Reproduce word for word the lines between those holding "- **DepEd Order" and "### 3. **Transmutation (DepEd Table)**", inclusive, and nothing else from the data below.
START The data
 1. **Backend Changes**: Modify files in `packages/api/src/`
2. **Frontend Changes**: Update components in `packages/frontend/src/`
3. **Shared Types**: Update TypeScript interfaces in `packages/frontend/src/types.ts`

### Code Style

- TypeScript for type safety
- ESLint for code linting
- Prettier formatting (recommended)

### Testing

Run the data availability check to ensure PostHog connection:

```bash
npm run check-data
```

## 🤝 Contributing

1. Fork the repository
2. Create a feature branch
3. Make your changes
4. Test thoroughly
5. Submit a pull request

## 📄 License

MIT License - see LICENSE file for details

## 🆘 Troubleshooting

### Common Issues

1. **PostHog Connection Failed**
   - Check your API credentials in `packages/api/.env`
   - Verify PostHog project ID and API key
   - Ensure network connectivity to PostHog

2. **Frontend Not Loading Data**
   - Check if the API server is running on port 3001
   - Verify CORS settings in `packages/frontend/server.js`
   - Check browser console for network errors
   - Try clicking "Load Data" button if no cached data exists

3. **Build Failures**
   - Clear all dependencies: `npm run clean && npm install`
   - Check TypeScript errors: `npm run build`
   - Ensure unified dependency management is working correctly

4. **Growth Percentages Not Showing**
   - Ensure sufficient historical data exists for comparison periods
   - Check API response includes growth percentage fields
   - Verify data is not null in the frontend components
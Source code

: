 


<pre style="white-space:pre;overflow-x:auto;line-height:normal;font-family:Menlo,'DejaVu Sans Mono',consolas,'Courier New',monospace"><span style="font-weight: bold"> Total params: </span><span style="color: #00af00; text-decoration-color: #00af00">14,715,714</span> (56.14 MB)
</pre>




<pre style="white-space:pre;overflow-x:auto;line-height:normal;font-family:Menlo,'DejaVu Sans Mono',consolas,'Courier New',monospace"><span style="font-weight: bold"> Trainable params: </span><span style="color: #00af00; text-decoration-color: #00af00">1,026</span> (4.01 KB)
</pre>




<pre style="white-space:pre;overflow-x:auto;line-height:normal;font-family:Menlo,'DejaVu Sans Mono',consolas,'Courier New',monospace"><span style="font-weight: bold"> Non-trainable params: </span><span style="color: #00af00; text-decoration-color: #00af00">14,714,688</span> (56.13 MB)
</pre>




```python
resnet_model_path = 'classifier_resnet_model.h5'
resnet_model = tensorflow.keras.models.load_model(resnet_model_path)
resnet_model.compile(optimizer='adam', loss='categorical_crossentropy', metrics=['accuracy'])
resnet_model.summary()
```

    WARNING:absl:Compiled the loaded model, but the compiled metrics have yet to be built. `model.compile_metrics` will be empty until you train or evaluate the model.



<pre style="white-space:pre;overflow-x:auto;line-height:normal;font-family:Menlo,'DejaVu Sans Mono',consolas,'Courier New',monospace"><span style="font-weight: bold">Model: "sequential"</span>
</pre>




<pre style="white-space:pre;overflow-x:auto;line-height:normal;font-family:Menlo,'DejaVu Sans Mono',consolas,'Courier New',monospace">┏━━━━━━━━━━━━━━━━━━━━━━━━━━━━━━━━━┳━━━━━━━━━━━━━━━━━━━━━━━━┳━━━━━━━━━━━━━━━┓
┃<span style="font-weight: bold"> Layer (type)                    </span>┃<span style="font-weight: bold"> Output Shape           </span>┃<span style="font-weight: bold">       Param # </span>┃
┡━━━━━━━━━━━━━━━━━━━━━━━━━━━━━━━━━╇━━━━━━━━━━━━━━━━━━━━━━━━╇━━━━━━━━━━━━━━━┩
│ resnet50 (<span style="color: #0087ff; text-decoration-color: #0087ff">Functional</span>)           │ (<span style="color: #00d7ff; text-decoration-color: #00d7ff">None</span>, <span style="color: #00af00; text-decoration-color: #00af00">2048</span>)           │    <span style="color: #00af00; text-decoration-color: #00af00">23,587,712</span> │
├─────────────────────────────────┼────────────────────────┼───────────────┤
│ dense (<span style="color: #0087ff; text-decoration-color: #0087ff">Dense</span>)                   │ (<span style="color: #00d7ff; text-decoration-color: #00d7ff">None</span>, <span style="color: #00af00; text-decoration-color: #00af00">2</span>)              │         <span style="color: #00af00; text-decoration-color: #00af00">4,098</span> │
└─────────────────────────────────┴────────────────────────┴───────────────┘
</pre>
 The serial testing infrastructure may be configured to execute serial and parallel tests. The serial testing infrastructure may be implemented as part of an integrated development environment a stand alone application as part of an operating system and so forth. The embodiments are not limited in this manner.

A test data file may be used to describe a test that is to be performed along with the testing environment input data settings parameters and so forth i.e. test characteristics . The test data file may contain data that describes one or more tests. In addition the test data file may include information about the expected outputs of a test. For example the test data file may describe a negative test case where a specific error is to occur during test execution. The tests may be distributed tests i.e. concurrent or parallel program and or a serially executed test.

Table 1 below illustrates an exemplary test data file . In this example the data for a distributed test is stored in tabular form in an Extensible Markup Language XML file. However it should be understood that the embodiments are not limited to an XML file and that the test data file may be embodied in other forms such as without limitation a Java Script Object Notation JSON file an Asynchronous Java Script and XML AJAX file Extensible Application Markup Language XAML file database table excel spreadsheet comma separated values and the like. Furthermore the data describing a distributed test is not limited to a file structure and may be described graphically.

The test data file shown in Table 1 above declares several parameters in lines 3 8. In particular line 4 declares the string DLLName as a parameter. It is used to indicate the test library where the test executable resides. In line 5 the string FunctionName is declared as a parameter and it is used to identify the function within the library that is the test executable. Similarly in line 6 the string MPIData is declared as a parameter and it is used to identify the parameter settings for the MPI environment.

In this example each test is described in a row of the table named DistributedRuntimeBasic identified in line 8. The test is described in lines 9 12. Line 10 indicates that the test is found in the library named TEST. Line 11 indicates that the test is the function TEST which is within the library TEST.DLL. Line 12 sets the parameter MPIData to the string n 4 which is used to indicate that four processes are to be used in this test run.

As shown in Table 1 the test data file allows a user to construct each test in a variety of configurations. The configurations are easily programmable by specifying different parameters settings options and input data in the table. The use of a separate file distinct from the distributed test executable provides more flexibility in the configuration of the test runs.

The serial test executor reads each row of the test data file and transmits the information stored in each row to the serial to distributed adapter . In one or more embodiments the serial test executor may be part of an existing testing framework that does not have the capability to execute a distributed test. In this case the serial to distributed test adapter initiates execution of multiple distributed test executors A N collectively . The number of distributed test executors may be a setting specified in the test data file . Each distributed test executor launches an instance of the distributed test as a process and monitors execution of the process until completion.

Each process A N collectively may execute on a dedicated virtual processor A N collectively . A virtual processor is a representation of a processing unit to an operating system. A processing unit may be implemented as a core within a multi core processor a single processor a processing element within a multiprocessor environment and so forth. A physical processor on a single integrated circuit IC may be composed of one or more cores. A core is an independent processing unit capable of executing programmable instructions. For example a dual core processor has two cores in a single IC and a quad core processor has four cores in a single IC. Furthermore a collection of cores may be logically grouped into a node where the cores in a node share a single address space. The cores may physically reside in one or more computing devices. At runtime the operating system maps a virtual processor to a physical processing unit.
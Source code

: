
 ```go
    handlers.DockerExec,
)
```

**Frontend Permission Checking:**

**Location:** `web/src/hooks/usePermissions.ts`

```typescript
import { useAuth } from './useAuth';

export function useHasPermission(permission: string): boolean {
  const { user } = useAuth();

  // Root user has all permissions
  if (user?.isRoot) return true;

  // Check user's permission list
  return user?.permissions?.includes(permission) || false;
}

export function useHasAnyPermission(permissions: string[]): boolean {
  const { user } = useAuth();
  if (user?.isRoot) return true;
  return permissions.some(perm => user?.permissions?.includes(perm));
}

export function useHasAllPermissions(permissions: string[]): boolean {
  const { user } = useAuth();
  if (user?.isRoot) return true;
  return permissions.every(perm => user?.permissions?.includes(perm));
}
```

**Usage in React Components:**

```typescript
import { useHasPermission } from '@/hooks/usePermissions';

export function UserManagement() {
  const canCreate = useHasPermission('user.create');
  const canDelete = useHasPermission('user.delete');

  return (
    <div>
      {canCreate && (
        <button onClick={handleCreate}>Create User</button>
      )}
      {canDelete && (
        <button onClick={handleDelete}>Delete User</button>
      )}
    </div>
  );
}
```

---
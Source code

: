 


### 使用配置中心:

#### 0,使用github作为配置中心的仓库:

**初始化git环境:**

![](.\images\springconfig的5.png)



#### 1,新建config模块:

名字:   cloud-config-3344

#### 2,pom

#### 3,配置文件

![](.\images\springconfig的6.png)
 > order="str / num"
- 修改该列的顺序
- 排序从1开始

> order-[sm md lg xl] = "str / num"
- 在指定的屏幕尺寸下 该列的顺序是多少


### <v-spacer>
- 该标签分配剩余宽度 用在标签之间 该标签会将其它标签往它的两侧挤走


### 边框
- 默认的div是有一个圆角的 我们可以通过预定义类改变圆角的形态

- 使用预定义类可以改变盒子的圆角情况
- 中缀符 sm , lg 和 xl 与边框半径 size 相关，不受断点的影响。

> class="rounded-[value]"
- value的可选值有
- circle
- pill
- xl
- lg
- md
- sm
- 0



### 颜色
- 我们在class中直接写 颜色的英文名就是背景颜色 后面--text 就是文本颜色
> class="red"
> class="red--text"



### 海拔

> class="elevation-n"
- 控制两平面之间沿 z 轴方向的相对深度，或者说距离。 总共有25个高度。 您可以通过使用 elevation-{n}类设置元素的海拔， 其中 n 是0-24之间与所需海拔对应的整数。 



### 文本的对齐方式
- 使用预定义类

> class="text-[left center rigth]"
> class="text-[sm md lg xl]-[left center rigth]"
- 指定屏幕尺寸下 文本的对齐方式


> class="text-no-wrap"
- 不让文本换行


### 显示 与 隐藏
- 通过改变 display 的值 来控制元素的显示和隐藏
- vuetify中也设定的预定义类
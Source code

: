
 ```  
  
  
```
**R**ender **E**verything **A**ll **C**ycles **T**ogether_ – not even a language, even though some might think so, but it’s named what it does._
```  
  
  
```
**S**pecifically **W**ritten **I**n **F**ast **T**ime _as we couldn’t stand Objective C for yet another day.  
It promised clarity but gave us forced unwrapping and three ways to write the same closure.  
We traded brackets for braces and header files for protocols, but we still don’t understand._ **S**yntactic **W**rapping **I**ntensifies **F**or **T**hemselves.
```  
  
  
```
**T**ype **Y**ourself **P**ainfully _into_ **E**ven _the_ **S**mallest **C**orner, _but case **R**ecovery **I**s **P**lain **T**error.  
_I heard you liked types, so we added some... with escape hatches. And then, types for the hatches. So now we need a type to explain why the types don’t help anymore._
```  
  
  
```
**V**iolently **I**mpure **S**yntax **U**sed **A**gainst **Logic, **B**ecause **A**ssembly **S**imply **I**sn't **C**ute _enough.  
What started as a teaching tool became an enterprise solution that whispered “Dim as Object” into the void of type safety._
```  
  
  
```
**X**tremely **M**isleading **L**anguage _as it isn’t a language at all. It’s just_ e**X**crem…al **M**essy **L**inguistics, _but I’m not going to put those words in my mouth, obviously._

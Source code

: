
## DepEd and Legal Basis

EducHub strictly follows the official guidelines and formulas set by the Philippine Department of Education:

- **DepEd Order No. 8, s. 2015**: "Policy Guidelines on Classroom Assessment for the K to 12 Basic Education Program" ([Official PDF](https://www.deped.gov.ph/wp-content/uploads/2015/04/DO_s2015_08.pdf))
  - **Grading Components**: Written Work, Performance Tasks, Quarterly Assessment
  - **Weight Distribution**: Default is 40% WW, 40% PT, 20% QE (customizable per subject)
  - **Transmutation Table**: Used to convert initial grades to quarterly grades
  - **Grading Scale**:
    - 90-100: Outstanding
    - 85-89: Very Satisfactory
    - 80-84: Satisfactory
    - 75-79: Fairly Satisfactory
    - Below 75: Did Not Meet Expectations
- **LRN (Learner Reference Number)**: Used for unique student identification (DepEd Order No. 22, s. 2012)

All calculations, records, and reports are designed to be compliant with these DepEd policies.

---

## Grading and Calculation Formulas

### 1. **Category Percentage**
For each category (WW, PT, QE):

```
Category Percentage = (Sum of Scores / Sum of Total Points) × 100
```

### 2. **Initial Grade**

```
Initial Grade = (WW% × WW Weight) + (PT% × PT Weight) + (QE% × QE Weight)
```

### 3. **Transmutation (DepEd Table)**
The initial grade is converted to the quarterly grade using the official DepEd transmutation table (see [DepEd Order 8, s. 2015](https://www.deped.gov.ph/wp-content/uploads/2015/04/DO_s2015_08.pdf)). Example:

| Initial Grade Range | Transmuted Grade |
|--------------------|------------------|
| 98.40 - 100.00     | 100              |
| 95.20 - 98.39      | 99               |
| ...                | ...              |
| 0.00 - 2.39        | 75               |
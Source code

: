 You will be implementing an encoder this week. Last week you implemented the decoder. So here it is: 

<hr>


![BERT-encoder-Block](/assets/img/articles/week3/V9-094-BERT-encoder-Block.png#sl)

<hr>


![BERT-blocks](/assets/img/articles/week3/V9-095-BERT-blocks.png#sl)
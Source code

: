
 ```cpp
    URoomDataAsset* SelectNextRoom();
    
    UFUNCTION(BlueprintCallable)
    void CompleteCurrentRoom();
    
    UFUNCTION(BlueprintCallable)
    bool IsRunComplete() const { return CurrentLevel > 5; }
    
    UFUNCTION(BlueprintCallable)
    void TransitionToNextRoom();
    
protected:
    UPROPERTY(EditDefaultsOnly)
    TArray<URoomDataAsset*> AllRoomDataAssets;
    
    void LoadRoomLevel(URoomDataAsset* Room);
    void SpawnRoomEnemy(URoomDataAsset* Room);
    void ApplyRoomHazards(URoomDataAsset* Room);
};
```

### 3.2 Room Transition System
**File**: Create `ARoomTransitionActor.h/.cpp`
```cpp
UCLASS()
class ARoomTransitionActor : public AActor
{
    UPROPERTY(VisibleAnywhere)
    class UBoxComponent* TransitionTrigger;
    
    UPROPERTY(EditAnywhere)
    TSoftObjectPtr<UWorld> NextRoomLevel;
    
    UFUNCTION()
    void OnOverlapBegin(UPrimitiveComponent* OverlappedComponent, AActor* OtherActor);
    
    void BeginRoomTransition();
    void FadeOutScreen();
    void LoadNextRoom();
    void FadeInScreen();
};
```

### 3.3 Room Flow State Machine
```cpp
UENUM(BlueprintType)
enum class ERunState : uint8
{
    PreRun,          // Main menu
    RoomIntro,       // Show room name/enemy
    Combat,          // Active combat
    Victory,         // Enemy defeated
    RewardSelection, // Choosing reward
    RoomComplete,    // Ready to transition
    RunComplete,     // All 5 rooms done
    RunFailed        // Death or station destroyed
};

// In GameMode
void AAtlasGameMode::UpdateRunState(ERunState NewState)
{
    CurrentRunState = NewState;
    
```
END The data
Answer for this exercise
- **DepEd Order No. 8, s. 2015**: "Policy Guidelines on Classroom Assessment for the K to 12 Basic Education Program" ([Official PDF](https://www.deped.gov.ph/wp-content/uploads/2015/04/DO_s2015_08.pdf))
  - **Grading Components**: Written Work, Performance Tasks, Quarterly Assessment
  - **Weight Distribution**: Default is 40% WW, 40% PT, 20% QE (customizable per subject)
  - **Transmutation Table**: Used to convert initial grades to quarterly grades
  - **Grading Scale**:
    - 90-100: Outstanding
    - 85-89: Very Satisfactory
    - 80-84: Satisfactory
    - 75-79: Fairly Satisfactory
    - Below 75: Did Not Meet Expectations
- **LRN (Learner Reference Number)**: Used for unique student identification (DepEd Order No. 22, s. 2012)

All calculations, records, and reports are designed to be compliant with these DepEd policies.

---

## Grading and Calculation Formulas

### 1. **Category Percentage**
For each category (WW, PT, QE):

```
Category Percentage = (Sum of Scores / Sum of Total Points) × 100
```

### 2. **Initial Grade**

```
Initial Grade = (WW% × WW Weight) + (PT% × PT Weight) + (QE% × QE Weight)
```

### 3. **Transmutation (DepEd Table)**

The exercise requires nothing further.